O tema já é de todos conhecido. Fazenda e Planejamento enfrentam o crescente rombo orçamentário causado pelo verdadeiro calote imposto aos precatórios por meio de Emendas Constitucionais, aprovadas durante o populismo que apagou as luzes de 2021. A inconstitucionalidade da moratória, apesar de suscitada desde então, ainda não foi apreciada pelo Supremo Tribunal Federal (STF).
O Tesouro Nacional já vinha alertando que, ao fim da vigência da norma, em 2026, “a União terá que desembolsar quase R$ 200 bilhões apenas com essa despesa”. O Tribunal de Contas da União (TCU), por sua vez, em decisão de julho deste ano[1], reconheceu o acúmulo progressivo de passivo, que pode chegar a R$ 744,1 bilhões em 2027 (estimativa da Instituição Fiscal Independente[2]). Dados do Congresso submetidos ao TCU indicam que os R$ 22,3 bilhões acumulados em 2022 chegarão a R$ 56,8 bilhões em 2023[3]. Não por outra razão, a própria administração pública agora busca equacionar a questão. Se nada for feito, “a Esplanada [ficará] totalmente sem dinheiro” [4], inclusive para a pasta da Saúde. A questão se mostra, cada vez mais, urgente e momentosa.
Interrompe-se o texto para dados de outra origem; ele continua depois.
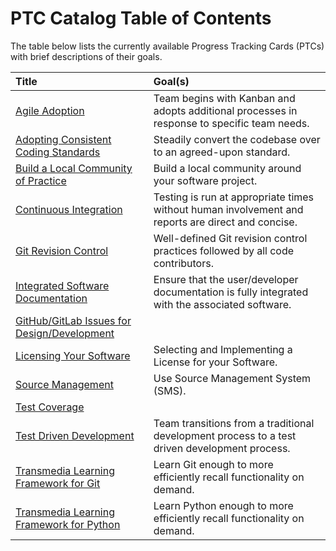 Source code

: # PTC Catalog Table of Contents

The table below lists the currently available Progress Tracking Cards (PTCs)
with brief descriptions of their goals.

Title|Goal(s)
:---|:---
[Agile Adoption][1]|Team begins with Kanban and adopts additional processes in response to specific team needs.
[Adopting Consistent Coding Standards][2]|Steadily convert the codebase over to an agreed-upon standard.
[Build a Local Community of Practice][3]|Build a local community around your software project.
[Continuous Integration][4]|Testing is run at appropriate times without human involvement and reports are direct and concise.
[Git Revision Control][5]|Well-defined Git revision control practices followed by all code contributors.
[Integrated Software Documentation][6]|Ensure that the user/developer documentation is fully integrated with the associated software.
[GitHub/GitLab Issues for Design/Development][7]|
[Licensing Your Software][8]|Selecting and Implementing a License for your Software.
[Source Management][9]|Use Source Management System (SMS).
[Test Coverage][10]|
[Test Driven Development][11]|Team transitions from a traditional development process to a test driven development process.
[Transmedia Learning Framework for Git][12]|Learn Git enough to more efficiently recall functionality on demand.
[Transmedia Learning Framework for Python][13]|Learn Python enough to more efficiently recall functionality on demand.

[1]: AgileAdoption.md
[2]: CodingStandards.md
[3]: CommunityBuilding.md
[4]: ContinuousIntegration.md
[5]: GitRevisionControl.md
[6]: IntegratedSoftwareDocumentation.md
[7]: IssuesForDesign.md
[8]: SoftwareLicensing.md
[9]: SourceManagement.md
[10]: TestCoverage.md
[11]: TestDrivenDevelopment.md
[12]: TransmediaLearningForGit.md
[13]: TransmediaLearningForPython.md
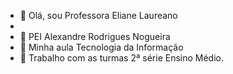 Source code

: - 👋 Olá, sou Professora Eliane Laureano
- 
- 👀 PEI Alexandre Rodrigues Nogueira                 
- 🌱 Minha aula Tecnologia da Informação
- 💞️ Trabalho com as turmas 2ª série Ensino Médio.
  

<!---
PROFLAUREANO/PROFLAUREANO is a ✨ special ✨ repository because its `README.md` (this file) appears on your GitHub profile.
You can click the Preview link to take a look at your changes.
--->
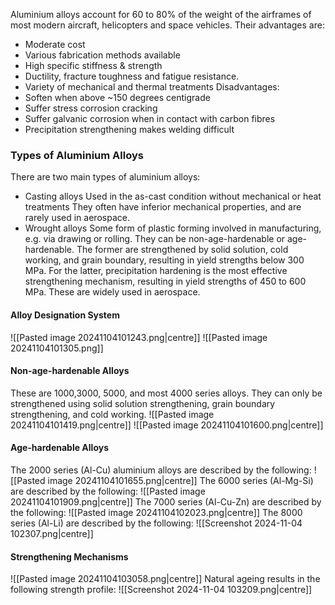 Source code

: Aluminium alloys account for 60 to 80% of the weight of the airframes of most modern aircraft, helicopters and space vehicles.
Their advantages are:
- Moderate cost
- Various fabrication methods available
- High specific stiffness & strength
- Ductility, fracture toughness and fatigue resistance.
- Variety of mechanical and thermal treatments
Disadvantages:
- Soften when above ~150 degrees centigrade
- Suffer stress corrosion cracking
- Suffer galvanic corrosion when in contact with carbon fibres
- Precipitation strengthening makes welding difficult
### Types of Aluminium Alloys
There are two main types of aluminium alloys:
- Casting alloys
	Used in the as-cast condition without mechanical or heat treatments
	They often have inferior mechanical properties, and are rarely used in aerospace.
- Wrought alloys
	Some form of plastic forming involved in manufacturing, e.g. via drawing or rolling.
	They can be non-age-hardenable or age-hardenable.
	The former are strengthened by solid solution, cold working, and grain boundary, resulting in yield strengths below 300 MPa.
	For the latter, precipitation hardening is the most effective strengthening mechanism, resulting in yield strengths of 450 to 600 MPa. These are widely used in aerospace.
#### Alloy Designation System
![[Pasted image 20241104101243.png|centre]]
![[Pasted image 20241104101305.png]]
#### Non-age-hardenable Alloys
These are 1000,3000, 5000, and most 4000 series alloys. They can only be strengthened using solid solution strengthening, grain boundary strengthening, and cold working.
![[Pasted image 20241104101419.png|centre]]
![[Pasted image 20241104101600.png|centre]]

#### Age-hardenable Alloys
The 2000 series (Al-Cu) aluminium alloys are described by the following:
![[Pasted image 20241104101655.png|centre]]
The 6000 series (Al-Mg-Si) are described by the following:
![[Pasted image 20241104101909.png|centre]]
The 7000 series (Al-Cu-Zn) are described by the following:
![[Pasted image 20241104102023.png|centre]]
The 8000 series (Al-Li) are described by the following:
![[Screenshot 2024-11-04 102307.png|centre]]
#### Strengthening Mechanisms
![[Pasted image 20241104103058.png|centre]]
Natural ageing results in the following strength profile:
![[Screenshot 2024-11-04 103209.png|centre]]
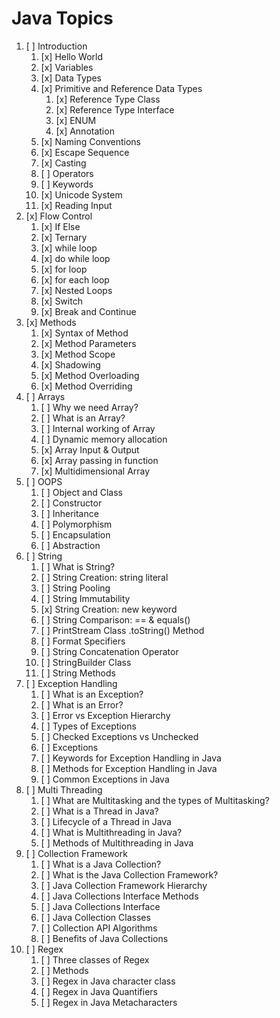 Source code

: # Java Topics

1. [ ] Introduction
   1. [x] Hello World
   2. [x] Variables
   3. [x] Data Types
   4. [x] Primitive and Reference Data Types
      1. [x] Reference Type Class
      2. [x] Reference Type Interface
      3. [x] ENUM
      4. [x] Annotation
   5. [x] Naming Conventions
   6. [x] Escape Sequence
   7. [x] Casting
   8. [ ] Operators
   9. [ ] Keywords
   10. [x] Unicode System
   11. [x] Reading Input
2. [x] Flow Control
   1. [x] If Else
   2. [x] Ternary
   3. [x] while loop
   4. [x] do while loop
   5. [x] for loop
   6. [x] for each loop
   7. [x] Nested Loops
   8. [x] Switch
   9. [x] Break and Continue
3. [x] Methods
   1. [x] Syntax of Method
   2. [x] Method Parameters
   3. [x] Method Scope
   4. [x] Shadowing
   5. [x] Method Overloading
   6. [x] Method Overriding
4. [ ] Arrays
   1. [ ] Why we need Array?
   2. [ ] What is an Array?
   3. [ ] Internal working of Array
   4. [ ] Dynamic memory allocation
   5. [x] Array Input & Output
   6. [x] Array passing in function
   7. [x] Multidimensional Array
5. [ ] OOPS
   1. [ ] Object and Class
   2. [ ] Constructor
   3. [ ] Inheritance
   4. [ ] Polymorphism
   5. [ ] Encapsulation
   6. [ ] Abstraction
6. [ ] String
   1. [ ] What is String?
   2. [ ] String Creation: string literal
   3. [ ] String Pooling
   4. [ ] String Immutability
   5. [x] String Creation: new keyword
   6. [ ] String Comparison: == & equals()
   7. [ ] PrintStream Class .toString() Method
   8. [ ] Format Specifiers
   9. [ ] String Concatenation Operator
   10. [ ] StringBuilder Class
   11. [ ] String Methods
7. [ ] Exception Handling
   1. [ ] What is an Exception?
   2. [ ] What is an Error?
   3. [ ] Error vs Exception Hierarchy
   4. [ ] Types of Exceptions
   5. [ ] Checked Exceptions vs Unchecked
   6. [ ] Exceptions
   7. [ ] Keywords for Exception Handling in Java
   8. [ ] Methods for Exception Handling in Java
   9. [ ] Common Exceptions in Java
8. [ ] Multi Threading
   1. [ ] What are Multitasking and the types of Multitasking?
   2. [ ] What is a Thread in Java?
   3. [ ] Lifecycle of a Thread in Java
   4. [ ] What is Multithreading in Java?
   5. [ ] Methods of Multithreading in Java
9. [ ] Collection Framework
   1. [ ] What is a Java Collection?
   2. [ ] What is the Java Collection Framework?
   3. [ ] Java Collection Framework Hierarchy
   4. [ ] Java Collections Interface Methods
   5. [ ] Java Collections Interface
   6. [ ] Java Collection Classes
   7. [ ] Collection API Algorithms
   8. [ ] Benefits of Java Collections
10. [ ] Regex
    1. [ ] Three classes of Regex
    2. [ ] Methods
    3. [ ] Regex in Java character class
    4. [ ] Regex in Java Quantifiers
    5. [ ] Regex in Java Metacharacters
As comunidades jurídica e econômica reconhecem que a moratória atual é ainda mais grave do que as anteriores (ECs 30 e 62, ambas tidas por inconstitucionais), por quatro razões principais: (a) será formado passivo até então inexistente em âmbito federal, (b) tal passivo dificilmente será saldado, sem comprometimento da saúde financeira do Estado, em 2026, o que permite cogitar novo calote, (c) o pacto federativo foi desbalanceado em favor da União, que apesar de ser o ente mais forte é o único que pode, sem risco de intervenção, inadimplir, sucessivamente, os precatórios; (d) violou-se a isonomia, na medida em que alguns credores receberão o que lhes é devido enquanto outros, ainda que detentores de créditos de igual natureza, aguardarão indefinidamente – os brasileiros não são mais iguais entre si.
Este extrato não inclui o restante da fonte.